Agriculture land conversion
Because most migrants occupy large areas, they necessarily use agroecosystems at least during part of their life cycle. Many species have adapted remarkably well to traditionally managed areas. But this dependency makes these species particularly sensitive even to apparently small changes in agricultural practice. Most collapses of European bird populations are due to such changes, which have been well studied. They can be remedied remarkably well by extensivation programs, as for the corncrake in England and the Netherlands. Huge problems have to be solved on a global level, due to the rise of new crops and new techniques. Massive changes must be expected from the extension of the European community, and the unavoidable overall extension of agricultural areas. The conflict between wild animals and agriculture will therefore gain importance, and will be among the most difficult challenges to conservationists.

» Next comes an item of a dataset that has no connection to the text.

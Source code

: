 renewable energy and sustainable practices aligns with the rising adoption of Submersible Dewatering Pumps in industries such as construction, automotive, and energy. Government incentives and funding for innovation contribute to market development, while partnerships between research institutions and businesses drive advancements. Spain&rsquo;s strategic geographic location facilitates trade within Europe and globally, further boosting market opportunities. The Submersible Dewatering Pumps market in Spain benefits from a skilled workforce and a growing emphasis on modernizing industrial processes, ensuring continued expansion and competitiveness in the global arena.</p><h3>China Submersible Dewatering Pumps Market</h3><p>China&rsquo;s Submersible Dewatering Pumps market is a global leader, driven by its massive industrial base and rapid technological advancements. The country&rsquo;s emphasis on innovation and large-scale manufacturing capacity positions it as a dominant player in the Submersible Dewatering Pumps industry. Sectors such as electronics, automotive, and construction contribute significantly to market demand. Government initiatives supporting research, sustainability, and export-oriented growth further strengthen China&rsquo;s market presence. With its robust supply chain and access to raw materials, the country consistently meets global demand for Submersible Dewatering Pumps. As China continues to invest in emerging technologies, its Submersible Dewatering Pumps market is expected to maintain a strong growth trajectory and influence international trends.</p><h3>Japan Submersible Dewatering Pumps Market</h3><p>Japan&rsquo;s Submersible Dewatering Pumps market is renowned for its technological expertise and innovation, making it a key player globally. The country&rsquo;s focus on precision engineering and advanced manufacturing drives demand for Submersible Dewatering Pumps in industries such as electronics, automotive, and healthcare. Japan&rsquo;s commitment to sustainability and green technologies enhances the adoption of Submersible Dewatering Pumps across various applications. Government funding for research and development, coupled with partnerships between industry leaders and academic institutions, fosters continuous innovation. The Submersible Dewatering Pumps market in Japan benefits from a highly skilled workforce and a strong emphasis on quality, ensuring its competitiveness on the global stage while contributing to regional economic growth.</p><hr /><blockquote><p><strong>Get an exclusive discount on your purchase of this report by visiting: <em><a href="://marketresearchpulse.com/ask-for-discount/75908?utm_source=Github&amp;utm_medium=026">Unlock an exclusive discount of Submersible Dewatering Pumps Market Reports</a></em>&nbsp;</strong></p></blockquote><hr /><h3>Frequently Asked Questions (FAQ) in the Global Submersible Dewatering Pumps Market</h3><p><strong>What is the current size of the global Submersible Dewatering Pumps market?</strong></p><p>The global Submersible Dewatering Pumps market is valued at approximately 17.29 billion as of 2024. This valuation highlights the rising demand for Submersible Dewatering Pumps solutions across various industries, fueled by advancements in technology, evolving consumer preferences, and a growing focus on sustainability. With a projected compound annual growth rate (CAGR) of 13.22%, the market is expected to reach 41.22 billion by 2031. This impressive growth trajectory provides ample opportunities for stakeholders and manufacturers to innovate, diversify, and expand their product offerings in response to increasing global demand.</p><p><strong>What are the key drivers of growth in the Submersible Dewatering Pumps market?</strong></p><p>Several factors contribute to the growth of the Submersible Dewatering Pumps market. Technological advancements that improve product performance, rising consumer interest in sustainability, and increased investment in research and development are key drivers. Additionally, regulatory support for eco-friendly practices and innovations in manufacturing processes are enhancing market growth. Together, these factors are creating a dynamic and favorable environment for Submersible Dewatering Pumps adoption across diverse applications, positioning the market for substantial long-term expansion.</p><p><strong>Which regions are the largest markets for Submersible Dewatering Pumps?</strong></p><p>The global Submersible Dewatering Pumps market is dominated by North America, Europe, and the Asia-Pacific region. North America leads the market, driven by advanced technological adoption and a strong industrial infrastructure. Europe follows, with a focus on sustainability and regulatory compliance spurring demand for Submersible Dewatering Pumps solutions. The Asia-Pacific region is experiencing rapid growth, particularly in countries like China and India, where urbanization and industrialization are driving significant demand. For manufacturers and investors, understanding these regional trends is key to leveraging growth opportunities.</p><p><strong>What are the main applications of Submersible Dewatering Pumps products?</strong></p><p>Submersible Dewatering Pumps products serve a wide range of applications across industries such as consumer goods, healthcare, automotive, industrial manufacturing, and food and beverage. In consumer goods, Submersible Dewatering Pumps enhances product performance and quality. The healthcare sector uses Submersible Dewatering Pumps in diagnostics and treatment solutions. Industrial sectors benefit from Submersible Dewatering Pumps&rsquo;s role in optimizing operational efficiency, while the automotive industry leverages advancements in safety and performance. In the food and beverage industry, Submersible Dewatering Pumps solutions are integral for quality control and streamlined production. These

Rivers and wetlands are under severe threat by increasing demand for water, pollution of water catchment areas and drainage. Wetlands are important key habitats not only for waterbirds, but also for many other bird species and fishes. Mangroves in particular have been transformed at an alarming rate within the last decade, which severely affects marine habitats and species. Booming shrimp aquacultures converted most mangrove habitats in southern East Asia, Ecuador, Central America and parts of Africa in not much more than a decade. Even remote areas have been totally transformed, and probably have affected fish species, turtles, waterbirds and seabirds directly or indirectly (Hardtke 1998).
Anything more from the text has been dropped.